PERCIVAL DE SOUZA - BÍBLIA NA REDAÇÃO

Para Percival de Souza, referência no jornalismo policial, o sentido da profissão entra em simbiose com o sentido da vida; e ele sabe muito bem como conciliar o lado profissional com a confissão religiosa

“Minha mãe faltou a um culto de domingo para que eu nascesse”, conta Percival de Souza, um dos mais competentes e conceituados jornalistas investigativos do país, especializado em assuntos criminais e de segurança pública. Com 67 anos de idade e quase meio século dedicado à profissão, ele não somente acumulou uma vasta experiência profissional como também conviveu com situações envolvendo crimes dos mais hediondos, capazes de abalar a fé de muitos que se dizem cristãos. Não a dele, no entanto; afinal, a orientação e a fidelidade aos princípios bíblicos são, possivelmente, o maior legado herdado dos pais. “Sou um crente, no exato sentido do verbo crer, acreditar”, autodefine-se.
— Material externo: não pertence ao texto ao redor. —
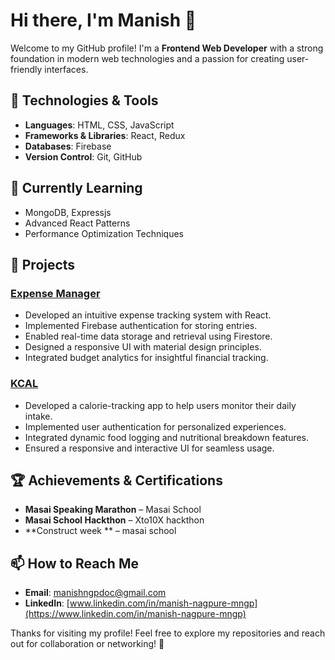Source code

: # Hi there, I'm Manish 👋  

Welcome to my GitHub profile! I'm a **Frontend Web Developer** with a strong foundation in modern web technologies and a passion for creating user-friendly interfaces.  

## 🔧 Technologies & Tools  
- **Languages**: HTML, CSS, JavaScript  
- **Frameworks & Libraries**: React, Redux
- **Databases**: Firebase 
- **Version Control**: Git, GitHub  

## 🌱 Currently Learning  
- MongoDB, Expressjs 
- Advanced React Patterns  
- Performance Optimization Techniques  

## 🚀 Projects  

### [Expense Manager](https://github.com/manishngp/Exp-manager)  
- Developed an intuitive expense tracking system with React.  
- Implemented Firebase authentication for storing entries. 
- Enabled real-time data storage and retrieval using Firestore.  
- Designed a responsive UI with material design principles.  
- Integrated budget analytics for insightful financial tracking.  

### [KCAL](https://github.com/Roonpandit/KCAL)  
- Developed a calorie-tracking app to help users monitor their daily intake.  
- Implemented user authentication for personalized experiences.  
- Integrated dynamic food logging and nutritional breakdown features.  
- Ensured a responsive and interactive UI for seamless usage.  

## 🏆 Achievements & Certifications  
- **Masai Speaking Marathon** – Masai School  
- **Masai School Hackthon** – Xto10X hackthon
- **Construct week ** – masai school

## 📫 How to Reach Me  
- **Email**: manishngpdoc@gmail.com  
- **LinkedIn**: [www.linkedin.com/in/manish-nagpure-mngp](https://www.linkedin.com/in/manish-nagpure-mngp)  


Thanks for visiting my profile! Feel free to explore my repositories and reach out for collaboration or networking! 🚀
Casado há 42 anos com Yeda Dias de Souza, pai de duas filhas – Andréia e Tatiana – e dois netos – Julia e Murilo –, Percival é praticamente um paulistano nato, mesmo tendo nascido em Braúna, pequeno município do oeste do Estado. Foi na capital que ele tomou gosto pelo jornalismo, quando, adolescente ainda, trabalhou como contínuo na redação da Folha de S. Paulo. Hoje, seu currículo profissional é de causar inveja aos mais astutos e proeminentes formadores de opinião: depois da Folha, passou pelo Estadão, revistas Veja, Isto É e Época e, ao lado de Mino Carta, foi um dos fundadores do Jornal da Tarde. Lá, mesmo trabalhando sob a marcação cerrada imposta pelo regime militar, ajudou a promover uma verdadeira revolução editorial na mídia impressa. No jornalismo televisivo, trabalhou na TV Globo, Cultura e na Educativa; atualmente, é comentarista na Rede Record. E mais: é professor interdenominacional, colunista de revistas evangélicas e autor de 17 livros; entre eles “Narcoditadura”, no qual recorre às Escrituras Sagradas para a reconstrução dos fatos que envolveram o martírio vivido pelo jornalista Tim Lopes, morto por traficantes em 2002 no Rio de Janeiro. Tal tendência fica explícita logo no primeiro capítulo da obra – O Vale dos Ossos Secos –, cuja narrativa remete a Ezequiel 37. “O livro é homenagem post mortem a um amigo. Escrevi com a alma e a Bíblia”, resume o autor.

Na igreja, Percival não perambulou tanto quanto na profissão; simplesmente trocou a Metodista pela Catedral Presbiteriana. Contudo, está sempre à disposição dos “irmãos” de fé quando solicitado para palestras e aulas na Escola Dominical, pela qual se diz apaixonado. “Certa vez, o próprio inspirador do metodismo, João Wesley, disse: ‘o mundo é a minha paróquia’, porque não havia mais clima para ele em sua igreja de origem. Nunca pensei que, um dia, a frase serviria para mim”, compara, para depois indagar: “Ora, poderia eu, adulto, cuspir no prato que comi? Nunca tive problemas quanto a isso, porque meu relacionamento com Deus é inabalável”.

Sabe-se lá qual é a mágica que ele usa para administrar seus horários diante de tantas atribuições, mas para ir aos cultos sempre se dá um jeito. “Encontro tempo, a não ser quando o trabalho me coloca obstáculos, como algum caso de grande repercussão. Quando isso acontece, falo com sinceridade e de coração para o Senhor, ou seja, oro”, explica. E foi em meio a essa correria toda, que ele se dispôs a conceder uma entrevista exclusiva à Revista Exibir Gospel:

JDM – Quais as maiores recordações que você traz da sua infância?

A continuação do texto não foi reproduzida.